It is critical that we understand what we are doing here, together, for ten days. “What are we here for, what is the true practice?”

We belong to the Sôtô lineage, one of the forms of Buddha’s teaching. The founders of this lineage are Shakyamuni Buddha, and later, Dôgen Zenji and Keizan Zenji.

Master Dôgen, a person of tremendous importance in Buddhism – and even beyond, since some consider him to be one of the greatest philosophers in the world – is, first and foremost, a zen monk. He wondered: how must we live our lives? The Buddha Way is a practice.

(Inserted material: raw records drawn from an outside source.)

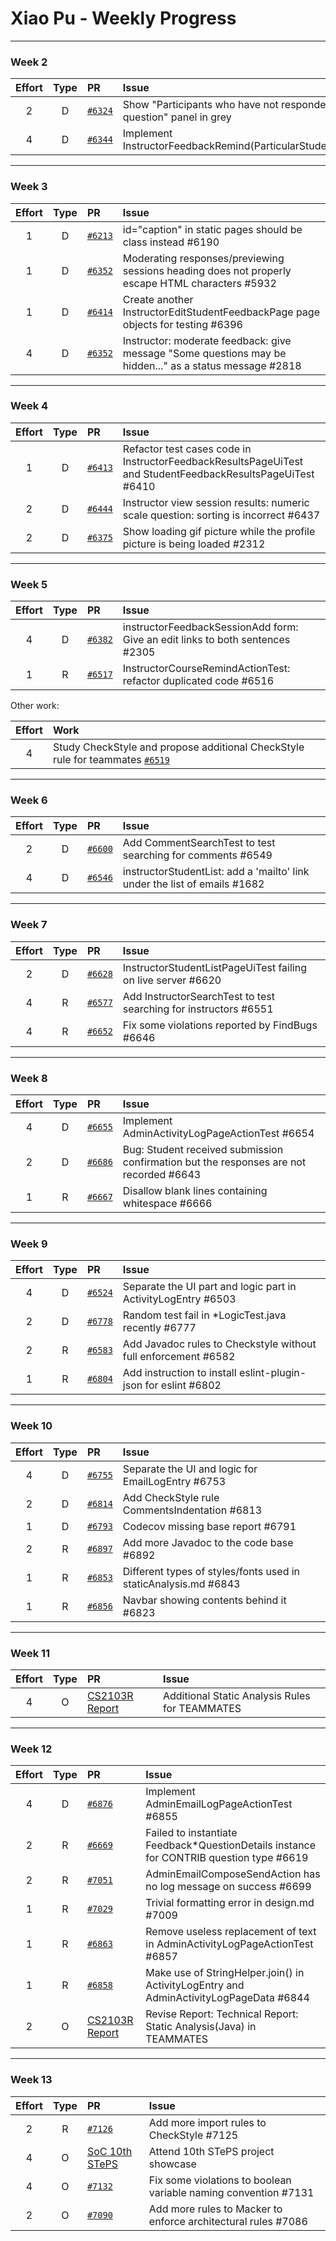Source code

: # Xiao Pu - Weekly Progress

---

### Week 2

Effort| Type | PR | Issue
:----:|:----:|:-----------|:------
2 | D | [`#6324`](https://github.com/TEAMMATES/teammates/pull/6324) | Show "Participants who have not responded to any question" panel in grey
4 | D | [`#6344`](https://github.com/TEAMMATES/teammates/pull/6344) | Implement InstructorFeedbackRemind(ParticularStudents)ActionTest

---
### Week 3

Effort| Type | PR | Issue
:----:|:----:|:-----------|:------
1 | D | [`#6213`](https://github.com/TEAMMATES/teammates/pull/6213) | id="caption" in static pages should be class instead #6190
1 | D | [`#6352`](https://github.com/TEAMMATES/teammates/pull/6352) | Moderating responses/previewing sessions heading does not properly escape HTML characters #5932
1 | D | [`#6414`](https://github.com/TEAMMATES/teammates/pull/6414) | Create another InstructorEditStudentFeedbackPage page objects for testing #6396
4 | D | [`#6352`](https://github.com/TEAMMATES/teammates/pull/6352) | Instructor: moderate feedback: give message "Some questions may be hidden..." as a status message #2818

---
### Week 4

Effort| Type | PR | Issue
:----:|:----:|:-----------|:------
1 | D | [`#6413`](https://github.com/TEAMMATES/teammates/pull/6413) | Refactor test cases code in InstructorFeedbackResultsPageUiTest and StudentFeedbackResultsPageUiTest #6410
2 | D | [`#6444`](https://github.com/TEAMMATES/teammates/pull/6444) | Instructor view session results: numeric scale question: sorting is incorrect #6437 
2 | D | [`#6375`](https://github.com/TEAMMATES/teammates/pull/6375) | Show loading gif picture while the profile picture is being loaded #2312

---
### Week 5

Effort| Type | PR | Issue
:----:|:----:|:-----------|:------
4 | D | [`#6382`](https://github.com/TEAMMATES/teammates/pull/6382) | instructorFeedbackSessionAdd form: Give an edit links to both sentences #2305
1 | R | [`#6517`](https://github.com/TEAMMATES/teammates/pull/6517) | InstructorCourseRemindActionTest: refactor duplicated code #6516

Other work:

Effort | Work
:----:|:----
4 | Study CheckStyle and propose additional CheckStyle rule for teammates [`#6519`](https://github.com/TEAMMATES/teammates/issues/6519)

---
### Week 6

Effort| Type | PR | Issue
:----:|:----:|:-----------|:------
2 | D | [`#6600`](https://github.com/TEAMMATES/teammates/pull/6600) | Add CommentSearchTest to test searching for comments #6549
4 | D | [`#6546`](https://github.com/TEAMMATES/teammates/pull/6546) |instructorStudentList: add a 'mailto' link under the list of emails #1682

---
### Week 7

Effort| Type | PR | Issue
:----:|:----:|:-----------|:------
2 | D | [`#6628`](https://github.com/TEAMMATES/teammates/pull/6628) | InstructorStudentListPageUiTest failing on live server #6620
4 | R | [`#6577`](https://github.com/TEAMMATES/teammates/pull/6577) | Add InstructorSearchTest to test searching for instructors #6551
4 | R | [`#6652`](https://github.com/TEAMMATES/teammates/pull/6652) | Fix some violations reported by FindBugs #6646

---
### Week 8

Effort| Type | PR | Issue
:----:|:----:|:-----------|:------
4 | D | [`#6655`](https://github.com/TEAMMATES/teammates/pull/6655) | Implement AdminActivityLogPageActionTest #6654
2 | D | [`#6686`](https://github.com/TEAMMATES/teammates/pull/6686) | Bug: Student received submission confirmation but the responses are not recorded #6643
1 | R | [`#6667`](https://github.com/TEAMMATES/teammates/pull/6667) | Disallow blank lines containing whitespace #6666

---
### Week 9

Effort| Type | PR | Issue
:----:|:----:|:-----------|:------
4 | D | [`#6524`](https://github.com/TEAMMATES/teammates/pull/6524) | Separate the UI part and logic part in ActivityLogEntry #6503
2 | D | [`#6778`](https://github.com/TEAMMATES/teammates/pull/6778) | Random test fail in *LogicTest.java recently #6777
2 | R | [`#6583`](https://github.com/TEAMMATES/teammates/pull/6583) | Add Javadoc rules to Checkstyle without full enforcement #6582
1 | R | [`#6804`](https://github.com/TEAMMATES/teammates/pull/6804) | Add instruction to install eslint-plugin-json for eslint #6802

---
### Week 10

Effort| Type | PR | Issue
:----:|:----:|:-----------|:------
4 | D | [`#6755`](https://github.com/TEAMMATES/teammates/pull/6755) | Separate the UI and logic for EmailLogEntry #6753
2 | D | [`#6814`](https://github.com/TEAMMATES/teammates/pull/6814) | Add CheckStyle rule CommentsIndentation #6813
1 | D | [`#6793`](https://github.com/TEAMMATES/teammates/pull/6793) | Codecov missing base report #6791
2 | R | [`#6897`](https://github.com/TEAMMATES/teammates/pull/6897) | Add more Javadoc to the code base #6892
1 | R | [`#6853`](https://github.com/TEAMMATES/teammates/pull/6853) | Different types of styles/fonts used in staticAnalysis.md #6843
1 | R | [`#6856`](https://github.com/TEAMMATES/teammates/pull/6856) | Navbar showing contents behind it #6823


---
### Week 11

Effort| Type | PR | Issue
:----:|:----:|:-----------|:------
4 | O | [CS2103R Report](https://xpdavid.github.io/CS2103R-Report/) | Additional Static Analysis Rules for TEAMMATES

---
### Week 12
Effort| Type | PR | Issue
:----:|:----:|:-----------|:------
4 | D | [`#6876`](https://github.com/TEAMMATES/teammates/pull/6876) | Implement AdminEmailLogPageActionTest #6855
2 | R | [`#6669`](https://github.com/TEAMMATES/teammates/pull/6669) | Failed to instantiate Feedback*QuestionDetails instance for CONTRIB question type #6619
2 | R | [`#7051`](https://github.com/TEAMMATES/teammates/pull/7051) | AdminEmailComposeSendAction has no log message on success #6699
1 | R | [`#7029`](https://github.com/TEAMMATES/teammates/pull/7029) |Trivial formatting error in design.md #7009
1 | R | [`#6863`](https://github.com/TEAMMATES/teammates/pull/6863) | Remove useless replacement of text in AdminActivityLogPageActionTest #6857
1 | R | [`#6858`](https://github.com/TEAMMATES/teammates/pull/6858) | Make use of StringHelper.join() in ActivityLogEntry and AdminActivityLogPageData #6844
2 | O | [CS2103R Report](https://xpdavid.github.io/CS2103R-Report/) | Revise Report: Technical Report: Static Analysis(Java) in TEAMMATES


---
### Week 13
Effort| Type | PR | Issue
:----:|:----:|:-----------|:------
2 | R | [`#7126`](https://github.com/TEAMMATES/teammates/pull/7126) |Add more import rules to CheckStyle #7125
4 | O | [SoC 10th STePS](http://isteps.comp.nus.edu.sg/event/10th-steps) | Attend 10th STePS project showcase
4 | O | [`#7132`](https://github.com/TEAMMATES/teammates/pull/7132) | Fix some violations to boolean variable naming convention #7131
2 | O | [`#7090`](https://github.com/TEAMMATES/teammates/pull/7090) | Add more rules to Macker to enforce architectural rules #7086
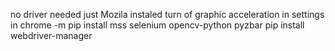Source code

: no driver needed just Mozila instaled
turn of graphic acceleration in settings in chrome
-m pip install mss selenium opencv-python pyzbar
pip install webdriver-manager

Dôgen decided to become a monk at an early age. He then spent time in various Buddhist communities in Japan. He was ordained at the great Tendai monastery, north of Kyoto, on mount Hiei, a prominent Buddhist hub. However, he was not convinced by the practice and the answers that he found there.

Dôgen was a sincere man. He’s known as a very profound, very authentic person. He did not understand the monks of mount Hiei, who surrounded themselves with luxury, mingled in fashionable circles, seeked good positions… Something was rotten in the religious world.

He left Japan and went to China, where he met the great master Nyôjô. When Dôgen speaks of his master, he says: “The old Buddha”.

He received the transmission and returned to Japan a few years later. It was a difficult time for him. Many Buddhists thought that his attitude was iconoclastic. Dressed in his kesa, Dôgen taught a zazen that was illuminated by Buddha’s teaching, and taught that all of our everyday actions are the Way. He believed that we don’t have do to anything special, such as retreating from the world.

That is the transmission that he received, the same one as Master Nansen’s in his days. Master Nansen told his disciple Joshu: “The forever peaceful mind is the Way.” This unobstructed, no longer restless mind, can manifest everywhere. It espouses all of life’s activities. One day, someone asked Master Joshu: “What is the Way?” Joshu answered: “Did you eat your breakfast?… Then go and wash your bowl.”

“Everyday mind is the Way”: Hei jo shin kore do, which literally means: the always even, always peaceful mind is the Way. Everywhere and always. Every day is a good day, every place a good place to practise.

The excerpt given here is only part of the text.